▶ _Provided data_:
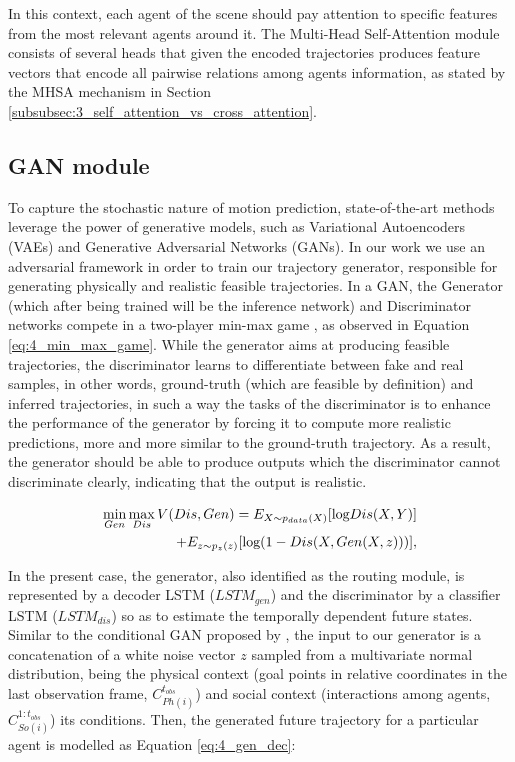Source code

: In this context, each agent of the scene should pay attention to specific features from the most relevant agents around it. The Multi-Head Self-Attention module consists of several heads that given the encoded trajectories produces feature vectors that encode all pairwise relations among agents information, as stated by the MHSA mechanism in Section \ref{subsubsec:3_self_attention_vs_cross_attention}. %

\subsection{GAN module}
\label{subsec:5_gan_module}

To capture the stochastic nature of motion prediction, state-of-the-art methods leverage the power of generative models, such as Variational Autoencoders (VAEs) and Generative Adversarial Networks (GANs). In our work we use an adversarial framework in order to train our trajectory generator, responsible for generating physically and realistic feasible trajectories. In a GAN, the Generator (which after being trained will be the inference network) and Discriminator networks compete in a two-player min-max game \cite{goodfellow2020generative}, as observed in Equation \ref{eq:4_min_max_game}. While the generator aims at producing feasible trajectories, the discriminator learns to differentiate between fake and real samples, in other words, ground-truth (which are feasible by definition) and inferred trajectories, in such a way the tasks of the discriminator is to enhance the performance of the generator by forcing it to compute more realistic predictions, more and more similar to the ground-truth trajectory. As a result, the generator should be able to produce outputs which the discriminator cannot discriminate clearly, indicating that the output is realistic. 

\begin{eqnarray}
	\label{eq:4_min_max_game}
	&&\hspace{-10mm} \min_{Gen} \max_{Dis} V(Dis, Gen)=E_{X \sim p_{data}(X)}[\mbox{log} Dis(X,Y)] \nonumber \\
	&&\hspace{15mm} + E_{z \sim p_z(z)}[\mbox{log} (1 - Dis(X, Gen(X,z)))],
\end{eqnarray}

In the present case, the generator, also identified as the routing module, is represented by a decoder LSTM  ($LSTM_{gen}$) and the discriminator by a classifier LSTM ($LSTM_{dis}$) so as to estimate the temporally dependent future states. Similar to the conditional GAN proposed by \cite{sadeghian2019sophie}, the input to our generator is a concatenation of a white noise vector $z$ sampled from a multivariate normal distribution, being the physical context (goal points in relative coordinates in the last observation frame, $C_{Ph(i)}^{t_{obs}}$) and social context (interactions among agents, $C_{So(i)}^{1:t_{obs}}$) its conditions. Then, the generated future trajectory for a particular agent is modelled as Equation \ref{eq:4_gen_dec}:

▶ _Directions_: Every line in the listing that holds the string "mbox" should be copied out.

▶ _Response to this exercise_:
	&&\hspace{-10mm} \min_{Gen} \max_{Dis} V(Dis, Gen)=E_{X \sim p_{data}(X)}[\mbox{log} Dis(X,Y)] \nonumber \\
	&&\hspace{15mm} + E_{z \sim p_z(z)}[\mbox{log} (1 - Dis(X, Gen(X,z)))],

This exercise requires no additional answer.